## Task description
Keyword search on "dependencies": report each line of the records that contains it.
━━━ Provided records
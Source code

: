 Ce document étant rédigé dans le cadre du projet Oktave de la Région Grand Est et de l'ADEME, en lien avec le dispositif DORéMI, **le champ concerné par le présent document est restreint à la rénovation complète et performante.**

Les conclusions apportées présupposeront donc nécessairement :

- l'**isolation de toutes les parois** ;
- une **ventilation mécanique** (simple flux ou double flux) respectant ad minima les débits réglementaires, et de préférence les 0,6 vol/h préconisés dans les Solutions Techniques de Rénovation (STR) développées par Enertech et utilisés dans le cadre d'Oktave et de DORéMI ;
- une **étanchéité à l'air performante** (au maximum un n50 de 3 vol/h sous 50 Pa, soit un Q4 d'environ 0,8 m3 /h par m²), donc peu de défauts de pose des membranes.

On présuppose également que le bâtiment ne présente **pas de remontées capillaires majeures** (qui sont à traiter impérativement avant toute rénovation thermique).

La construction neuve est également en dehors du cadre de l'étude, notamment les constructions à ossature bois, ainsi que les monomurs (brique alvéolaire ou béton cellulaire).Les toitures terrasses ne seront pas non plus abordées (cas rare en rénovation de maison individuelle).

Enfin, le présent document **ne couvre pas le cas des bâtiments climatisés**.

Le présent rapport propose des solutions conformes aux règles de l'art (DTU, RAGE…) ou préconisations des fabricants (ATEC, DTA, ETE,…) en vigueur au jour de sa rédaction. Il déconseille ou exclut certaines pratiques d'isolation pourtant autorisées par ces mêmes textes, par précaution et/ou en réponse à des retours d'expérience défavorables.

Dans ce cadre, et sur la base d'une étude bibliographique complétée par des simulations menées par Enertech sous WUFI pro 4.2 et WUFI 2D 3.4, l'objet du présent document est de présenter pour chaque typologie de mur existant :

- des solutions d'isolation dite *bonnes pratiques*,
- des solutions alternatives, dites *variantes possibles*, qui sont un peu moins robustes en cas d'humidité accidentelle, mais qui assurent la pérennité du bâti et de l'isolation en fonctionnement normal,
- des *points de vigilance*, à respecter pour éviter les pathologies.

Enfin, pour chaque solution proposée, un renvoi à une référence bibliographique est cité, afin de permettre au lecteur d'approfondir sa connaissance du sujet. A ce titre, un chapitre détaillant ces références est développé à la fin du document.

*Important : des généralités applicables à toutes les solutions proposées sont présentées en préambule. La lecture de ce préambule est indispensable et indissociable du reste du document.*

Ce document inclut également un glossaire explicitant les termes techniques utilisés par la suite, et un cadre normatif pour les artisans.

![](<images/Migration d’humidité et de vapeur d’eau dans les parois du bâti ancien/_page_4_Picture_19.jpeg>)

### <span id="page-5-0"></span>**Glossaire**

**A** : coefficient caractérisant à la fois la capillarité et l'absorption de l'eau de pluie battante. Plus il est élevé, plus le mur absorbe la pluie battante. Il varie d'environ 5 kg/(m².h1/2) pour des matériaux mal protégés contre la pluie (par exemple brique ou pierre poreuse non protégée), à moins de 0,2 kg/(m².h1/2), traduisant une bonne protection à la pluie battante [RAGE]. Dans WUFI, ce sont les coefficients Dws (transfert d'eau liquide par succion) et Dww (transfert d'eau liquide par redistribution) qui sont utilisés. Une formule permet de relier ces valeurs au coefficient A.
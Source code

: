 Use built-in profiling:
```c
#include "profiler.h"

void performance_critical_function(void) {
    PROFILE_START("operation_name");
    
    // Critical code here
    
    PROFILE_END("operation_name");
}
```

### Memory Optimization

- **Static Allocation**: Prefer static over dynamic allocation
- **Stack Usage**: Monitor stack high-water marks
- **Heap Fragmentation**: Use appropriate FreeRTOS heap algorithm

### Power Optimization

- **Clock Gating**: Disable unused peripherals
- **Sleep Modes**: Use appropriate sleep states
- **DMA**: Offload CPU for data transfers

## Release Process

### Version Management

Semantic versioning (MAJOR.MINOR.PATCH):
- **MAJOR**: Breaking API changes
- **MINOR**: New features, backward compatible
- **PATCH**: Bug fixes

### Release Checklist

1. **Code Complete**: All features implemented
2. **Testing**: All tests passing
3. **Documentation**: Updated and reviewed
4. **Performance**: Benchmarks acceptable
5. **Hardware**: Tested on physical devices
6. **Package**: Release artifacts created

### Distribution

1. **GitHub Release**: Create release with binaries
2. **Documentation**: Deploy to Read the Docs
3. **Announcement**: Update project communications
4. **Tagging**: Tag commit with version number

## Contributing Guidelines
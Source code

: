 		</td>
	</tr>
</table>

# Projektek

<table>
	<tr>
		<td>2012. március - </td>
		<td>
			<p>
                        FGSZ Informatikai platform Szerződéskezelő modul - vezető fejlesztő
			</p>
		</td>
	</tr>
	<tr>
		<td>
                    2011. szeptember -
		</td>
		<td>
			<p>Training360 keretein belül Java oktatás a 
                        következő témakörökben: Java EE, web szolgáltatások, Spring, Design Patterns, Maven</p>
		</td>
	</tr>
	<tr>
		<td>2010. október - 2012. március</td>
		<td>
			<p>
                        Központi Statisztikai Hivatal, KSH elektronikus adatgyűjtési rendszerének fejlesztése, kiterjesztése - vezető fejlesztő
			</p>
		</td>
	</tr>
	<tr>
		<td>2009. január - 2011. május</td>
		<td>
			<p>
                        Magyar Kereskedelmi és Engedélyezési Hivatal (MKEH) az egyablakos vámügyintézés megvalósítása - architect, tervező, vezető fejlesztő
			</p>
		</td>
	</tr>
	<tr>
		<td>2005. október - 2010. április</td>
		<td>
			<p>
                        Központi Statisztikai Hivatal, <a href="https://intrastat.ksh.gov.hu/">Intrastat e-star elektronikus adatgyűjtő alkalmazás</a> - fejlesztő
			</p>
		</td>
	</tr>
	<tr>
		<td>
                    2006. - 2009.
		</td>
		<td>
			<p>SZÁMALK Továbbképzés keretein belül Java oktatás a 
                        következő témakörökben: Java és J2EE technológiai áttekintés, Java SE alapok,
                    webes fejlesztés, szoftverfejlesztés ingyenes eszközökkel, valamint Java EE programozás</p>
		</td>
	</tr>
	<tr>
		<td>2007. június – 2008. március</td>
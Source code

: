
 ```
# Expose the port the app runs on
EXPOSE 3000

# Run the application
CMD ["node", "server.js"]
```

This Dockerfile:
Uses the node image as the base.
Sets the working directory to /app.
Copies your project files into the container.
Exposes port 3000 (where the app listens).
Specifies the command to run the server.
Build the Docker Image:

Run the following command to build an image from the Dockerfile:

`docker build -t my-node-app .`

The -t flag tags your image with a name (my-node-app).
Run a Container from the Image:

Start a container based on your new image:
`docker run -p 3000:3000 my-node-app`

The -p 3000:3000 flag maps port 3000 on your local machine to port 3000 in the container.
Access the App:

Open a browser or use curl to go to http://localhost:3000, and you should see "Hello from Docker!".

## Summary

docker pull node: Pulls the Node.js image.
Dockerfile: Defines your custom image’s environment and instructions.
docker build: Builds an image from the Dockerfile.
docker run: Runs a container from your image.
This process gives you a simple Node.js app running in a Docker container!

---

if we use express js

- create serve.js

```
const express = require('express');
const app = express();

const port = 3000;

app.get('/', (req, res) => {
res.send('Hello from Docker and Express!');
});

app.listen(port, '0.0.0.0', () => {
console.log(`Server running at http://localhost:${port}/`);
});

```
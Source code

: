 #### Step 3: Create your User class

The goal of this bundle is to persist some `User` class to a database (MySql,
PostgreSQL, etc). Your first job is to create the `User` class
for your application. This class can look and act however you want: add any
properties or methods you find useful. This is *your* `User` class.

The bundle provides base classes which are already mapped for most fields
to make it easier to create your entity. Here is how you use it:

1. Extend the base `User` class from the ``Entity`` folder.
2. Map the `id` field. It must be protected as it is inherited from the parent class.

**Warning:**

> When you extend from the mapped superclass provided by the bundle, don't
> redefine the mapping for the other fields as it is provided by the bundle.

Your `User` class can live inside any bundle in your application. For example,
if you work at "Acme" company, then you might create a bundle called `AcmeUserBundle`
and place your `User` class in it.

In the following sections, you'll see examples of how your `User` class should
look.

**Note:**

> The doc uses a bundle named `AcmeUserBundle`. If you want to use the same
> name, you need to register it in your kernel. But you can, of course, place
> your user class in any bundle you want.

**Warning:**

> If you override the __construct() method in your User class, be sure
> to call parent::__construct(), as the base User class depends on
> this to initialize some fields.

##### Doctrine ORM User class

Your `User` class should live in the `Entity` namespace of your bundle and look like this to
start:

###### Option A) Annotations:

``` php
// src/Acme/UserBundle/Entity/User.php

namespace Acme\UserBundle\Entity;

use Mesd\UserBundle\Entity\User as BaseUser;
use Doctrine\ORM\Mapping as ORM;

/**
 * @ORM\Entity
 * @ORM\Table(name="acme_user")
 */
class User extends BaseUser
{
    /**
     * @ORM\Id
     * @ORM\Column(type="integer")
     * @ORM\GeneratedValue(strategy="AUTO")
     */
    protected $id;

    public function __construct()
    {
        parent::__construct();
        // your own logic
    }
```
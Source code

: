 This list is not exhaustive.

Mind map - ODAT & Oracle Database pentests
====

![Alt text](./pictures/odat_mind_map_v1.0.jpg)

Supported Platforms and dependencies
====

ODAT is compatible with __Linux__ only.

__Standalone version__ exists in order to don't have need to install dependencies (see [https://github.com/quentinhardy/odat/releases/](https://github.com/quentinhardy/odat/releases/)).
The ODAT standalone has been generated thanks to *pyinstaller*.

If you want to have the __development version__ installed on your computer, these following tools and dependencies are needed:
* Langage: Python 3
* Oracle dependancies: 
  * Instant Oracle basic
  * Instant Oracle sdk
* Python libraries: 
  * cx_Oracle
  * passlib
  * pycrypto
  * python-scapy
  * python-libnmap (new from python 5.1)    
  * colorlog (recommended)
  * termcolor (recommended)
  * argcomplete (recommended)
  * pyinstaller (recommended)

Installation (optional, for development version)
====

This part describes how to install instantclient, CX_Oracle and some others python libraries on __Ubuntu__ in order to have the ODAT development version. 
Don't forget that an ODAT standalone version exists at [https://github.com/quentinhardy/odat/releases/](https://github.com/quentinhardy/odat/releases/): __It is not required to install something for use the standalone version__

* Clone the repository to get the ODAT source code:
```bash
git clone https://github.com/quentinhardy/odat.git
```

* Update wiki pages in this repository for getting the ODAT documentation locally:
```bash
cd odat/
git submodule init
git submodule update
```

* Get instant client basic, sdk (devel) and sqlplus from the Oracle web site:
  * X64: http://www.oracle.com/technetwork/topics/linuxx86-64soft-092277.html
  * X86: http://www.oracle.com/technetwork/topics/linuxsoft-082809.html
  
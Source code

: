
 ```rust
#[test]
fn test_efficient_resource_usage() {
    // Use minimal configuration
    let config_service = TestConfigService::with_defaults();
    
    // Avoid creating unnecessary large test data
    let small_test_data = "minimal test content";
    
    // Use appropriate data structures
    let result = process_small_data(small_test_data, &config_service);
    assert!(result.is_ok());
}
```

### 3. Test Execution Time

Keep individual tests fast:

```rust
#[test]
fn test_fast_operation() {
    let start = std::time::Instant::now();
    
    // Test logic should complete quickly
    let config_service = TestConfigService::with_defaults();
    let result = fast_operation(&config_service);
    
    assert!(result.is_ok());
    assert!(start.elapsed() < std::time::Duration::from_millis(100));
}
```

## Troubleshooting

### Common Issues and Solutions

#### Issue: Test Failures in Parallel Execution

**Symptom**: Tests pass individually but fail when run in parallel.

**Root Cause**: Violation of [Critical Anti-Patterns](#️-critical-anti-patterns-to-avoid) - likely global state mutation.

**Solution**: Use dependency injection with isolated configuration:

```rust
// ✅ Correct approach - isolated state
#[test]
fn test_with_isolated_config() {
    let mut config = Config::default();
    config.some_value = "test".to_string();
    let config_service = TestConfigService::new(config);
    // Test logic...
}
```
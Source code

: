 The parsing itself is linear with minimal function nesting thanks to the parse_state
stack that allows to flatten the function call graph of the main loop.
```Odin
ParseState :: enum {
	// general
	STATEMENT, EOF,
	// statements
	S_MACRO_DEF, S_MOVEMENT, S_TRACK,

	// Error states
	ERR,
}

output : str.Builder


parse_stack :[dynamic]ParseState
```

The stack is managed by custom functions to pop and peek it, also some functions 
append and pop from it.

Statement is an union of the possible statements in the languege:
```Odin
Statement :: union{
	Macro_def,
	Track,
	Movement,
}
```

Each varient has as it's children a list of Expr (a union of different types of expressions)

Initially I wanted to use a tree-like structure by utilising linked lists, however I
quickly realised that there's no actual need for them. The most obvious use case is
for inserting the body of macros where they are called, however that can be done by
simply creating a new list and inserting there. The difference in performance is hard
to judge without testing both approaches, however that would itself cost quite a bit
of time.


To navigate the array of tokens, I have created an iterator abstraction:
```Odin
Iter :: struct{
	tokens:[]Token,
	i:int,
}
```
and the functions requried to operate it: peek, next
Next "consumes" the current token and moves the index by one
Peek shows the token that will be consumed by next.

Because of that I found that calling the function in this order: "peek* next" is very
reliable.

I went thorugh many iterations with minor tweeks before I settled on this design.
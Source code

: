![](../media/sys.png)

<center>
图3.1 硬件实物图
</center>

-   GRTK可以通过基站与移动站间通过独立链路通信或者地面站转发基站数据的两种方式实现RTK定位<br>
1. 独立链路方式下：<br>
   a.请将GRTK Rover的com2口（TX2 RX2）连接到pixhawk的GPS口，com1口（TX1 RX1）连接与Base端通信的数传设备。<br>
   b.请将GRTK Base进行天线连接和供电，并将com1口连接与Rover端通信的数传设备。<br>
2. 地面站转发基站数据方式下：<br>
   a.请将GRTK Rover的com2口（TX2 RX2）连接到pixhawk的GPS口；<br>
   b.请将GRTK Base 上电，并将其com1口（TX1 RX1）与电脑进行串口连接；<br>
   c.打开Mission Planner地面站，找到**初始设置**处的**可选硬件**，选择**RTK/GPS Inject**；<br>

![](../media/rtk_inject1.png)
━━━━━━
## Response to this task
Supported Platforms and dependencies
__Standalone version__ exists in order to don't have need to install dependencies (see [https://github.com/quentinhardy/odat/releases/](https://github.com/quentinhardy/odat/releases/)).
If you want to have the __development version__ installed on your computer, these following tools and dependencies are needed:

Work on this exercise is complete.